[Saved data entries]
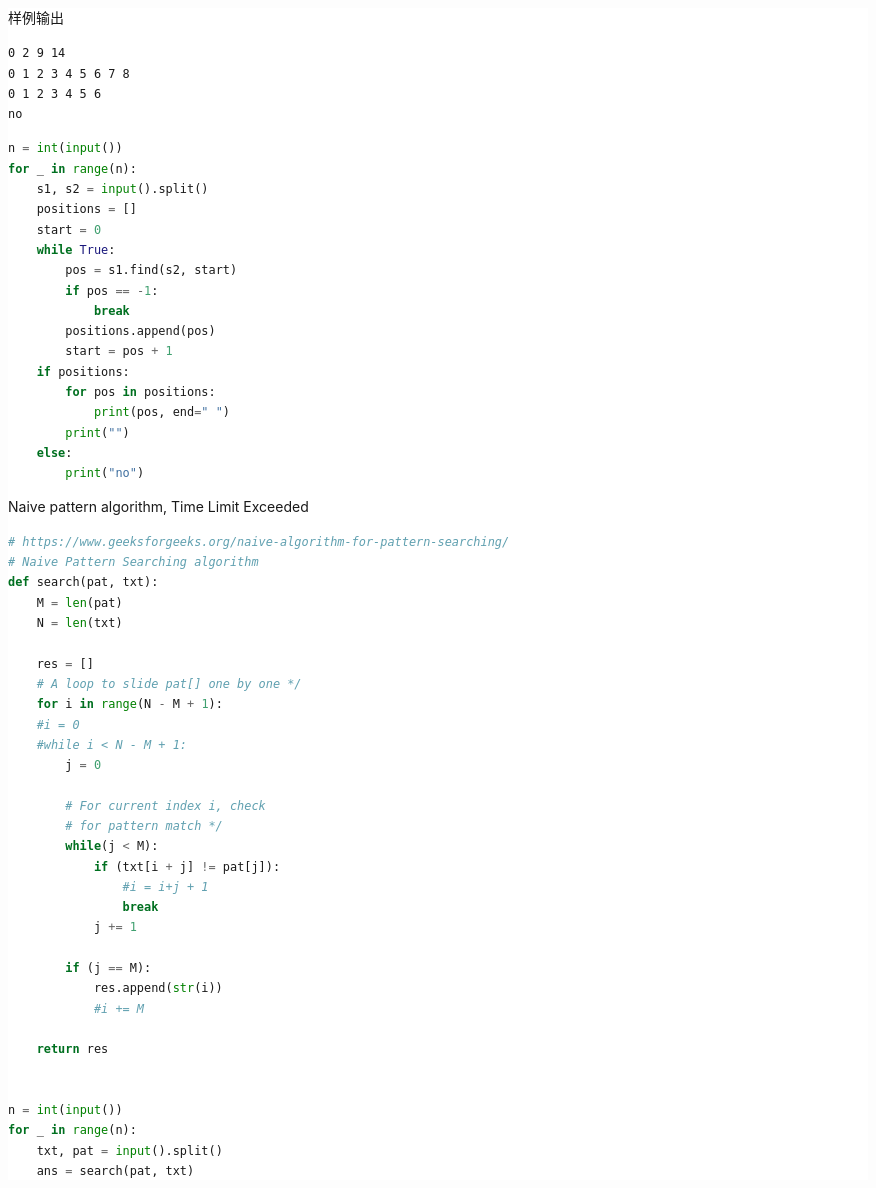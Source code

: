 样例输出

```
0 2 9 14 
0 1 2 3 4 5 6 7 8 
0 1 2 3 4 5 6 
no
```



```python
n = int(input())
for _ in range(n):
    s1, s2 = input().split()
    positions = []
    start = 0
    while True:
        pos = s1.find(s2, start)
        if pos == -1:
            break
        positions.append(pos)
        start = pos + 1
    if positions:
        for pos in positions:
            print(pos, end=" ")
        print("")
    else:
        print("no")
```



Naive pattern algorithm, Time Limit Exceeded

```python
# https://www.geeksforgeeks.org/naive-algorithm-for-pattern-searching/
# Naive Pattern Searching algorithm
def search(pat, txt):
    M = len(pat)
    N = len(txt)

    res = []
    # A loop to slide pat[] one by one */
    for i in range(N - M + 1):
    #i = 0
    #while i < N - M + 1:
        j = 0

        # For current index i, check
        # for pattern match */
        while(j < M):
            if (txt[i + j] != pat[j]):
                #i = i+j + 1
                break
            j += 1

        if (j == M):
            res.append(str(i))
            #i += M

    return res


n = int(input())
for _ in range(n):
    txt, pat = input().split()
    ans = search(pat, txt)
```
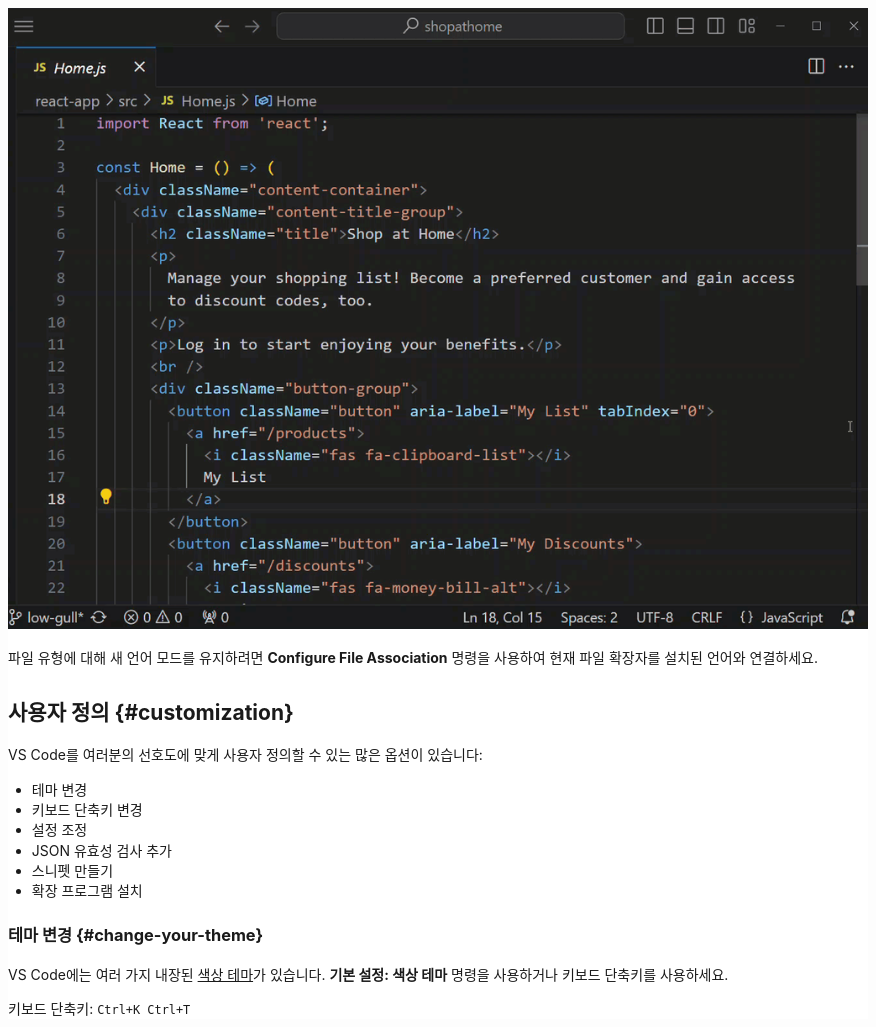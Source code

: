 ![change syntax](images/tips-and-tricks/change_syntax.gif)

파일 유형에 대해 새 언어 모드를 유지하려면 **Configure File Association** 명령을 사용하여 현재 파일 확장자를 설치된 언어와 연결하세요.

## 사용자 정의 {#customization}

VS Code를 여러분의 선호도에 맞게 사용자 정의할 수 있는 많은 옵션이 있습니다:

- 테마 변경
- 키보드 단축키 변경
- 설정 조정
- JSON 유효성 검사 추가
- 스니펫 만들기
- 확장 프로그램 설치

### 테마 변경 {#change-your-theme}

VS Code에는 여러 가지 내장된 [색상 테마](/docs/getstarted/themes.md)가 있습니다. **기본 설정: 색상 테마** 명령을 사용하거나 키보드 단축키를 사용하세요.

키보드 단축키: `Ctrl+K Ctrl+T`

* _Activity_
Lines in the data that include the word "change" should all be copied.

* _Written response_
: ![change syntax](images/tips-and-tricks/change_syntax.gif)
### 테마 변경 {#change-your-theme}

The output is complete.